Que signifie se mettre à son compte et quelles sont les options juridiques ?

Auto-entrepreneur, EI, EURL ou SASU : quel statut pour quel projet ?

Étapes administratives pour se mettre à son compte

Régime fiscal et social selon le statut choisi

Protéger son patrimoine personnel quand on travaille à son compte

Conditions de cumul avec un emploi salarié ou des allocations

Erreurs juridiques fréquentes en début d'activité indépendante

Quand faire appel à un avocat pour sécuriser son installation ?

FAQ

Pour aller plus loin

Que signifie se mettre à son compte et quelles sont les options juridiques ?

Se mettre à son compte désigne le passage d'un statut de salarié ou de demandeur d'emploi vers celui de travailleur indépendant. Concrètement, cela revient à exercer une activité économique en son nom propre ou via une société dont on est le dirigeant unique.

Le droit français propose 4 cadres juridiques principaux pour cette transition. Le premier est la micro-entreprise, régime simplifié de l'entreprise individuelle. Le deuxième est l'entreprise individuelle (EI) au régime réel. Le troisième est l'EURL (entreprise unipersonnelle à responsabilité limitée), société commerciale à associé unique. Le quatrième est la SASU (société par actions simplifiée unipersonnelle), qui confère au dirigeant le statut d'assimilé salarié.

Chaque option produit des effets distincts sur 3 plans : la fiscalité applicable aux bénéfices, le régime de protection sociale du dirigeant et le degré de séparation entre patrimoine personnel et patrimoine professionnel. Un choix inadapté à la nature de l'activité, au niveau de revenus prévisible ou à la situation personnelle du créateur génère des surcoûts fiscaux ou des failles de protection difficiles à corriger une fois l'activité lancée.

Auto-entrepreneur, EI, EURL ou SASU : quel statut pour quel projet ?

Le choix du statut dépend de 3 variables : le chiffre d'affaires prévisionnel, le besoin de protection patrimoniale et le régime social souhaité.

CritèreMicro-entrepriseEI (régime réel)EURLSASU
Plafond de CA77 700 € (services) / 188 700 € (vente)AucunAucunAucun
ResponsabilitéPatrimoine personnel protégé (loi 2022)Patrimoine personnel protégé (loi 2022)Limitée aux apportsLimitée aux apports
Régime socialTNS (travailleur non salarié)TNSTNSAssimilé salarié
Imposition par défautIR (versement libératoire possible)IRIR (option IS possible)IS
Coût de création0 €0 €200 à 300 € (greffe + annonce légale)200 à 300 € (greffe + annonce légale)
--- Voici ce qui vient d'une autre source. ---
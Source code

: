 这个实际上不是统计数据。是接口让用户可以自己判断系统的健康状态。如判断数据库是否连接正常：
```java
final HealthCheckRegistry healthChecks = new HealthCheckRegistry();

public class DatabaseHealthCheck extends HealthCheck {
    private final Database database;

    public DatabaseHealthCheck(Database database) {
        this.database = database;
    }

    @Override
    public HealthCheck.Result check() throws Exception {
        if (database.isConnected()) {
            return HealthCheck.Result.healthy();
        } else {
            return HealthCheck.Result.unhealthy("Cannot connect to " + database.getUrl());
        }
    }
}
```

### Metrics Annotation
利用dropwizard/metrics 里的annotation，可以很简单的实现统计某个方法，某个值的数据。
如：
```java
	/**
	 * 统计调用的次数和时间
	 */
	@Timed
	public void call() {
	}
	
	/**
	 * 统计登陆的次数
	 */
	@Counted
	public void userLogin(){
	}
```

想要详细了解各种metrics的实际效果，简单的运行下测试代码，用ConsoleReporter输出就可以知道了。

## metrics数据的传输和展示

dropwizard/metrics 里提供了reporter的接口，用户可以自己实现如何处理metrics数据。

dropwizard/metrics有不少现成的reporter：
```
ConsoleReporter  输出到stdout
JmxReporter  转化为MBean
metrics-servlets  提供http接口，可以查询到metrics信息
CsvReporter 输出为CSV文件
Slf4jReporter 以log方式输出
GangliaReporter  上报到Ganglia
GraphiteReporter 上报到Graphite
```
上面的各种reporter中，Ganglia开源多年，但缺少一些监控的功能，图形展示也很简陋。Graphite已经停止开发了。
La micro-entreprise convient aux activités de conseil ou de prestation dont le CA reste sous les seuils. Ses charges sociales, calculées sur le CA (22 % pour les services), simplifient la gestion mais ne permettent pas de déduire les charges réelles.

L'EURL permet d'opter pour l'impôt sur les sociétés (IS) dès que le bénéfice net dépasse environ 30 000 € par an. Le taux réduit d'IS à 15 % s'applique sur les 42 500 premiers euros de bénéfice, ce qui laisse la possibilité de moduler la rémunération et les dividendes.

La SASU offre une couverture sociale alignée sur le régime général (assurance maladie, retraite AGIRC-ARRCO), mais son coût social est plus élevé : environ 75 % de charges patronales et salariales sur la rémunération versée, contre 45 % de cotisations TNS en EURL.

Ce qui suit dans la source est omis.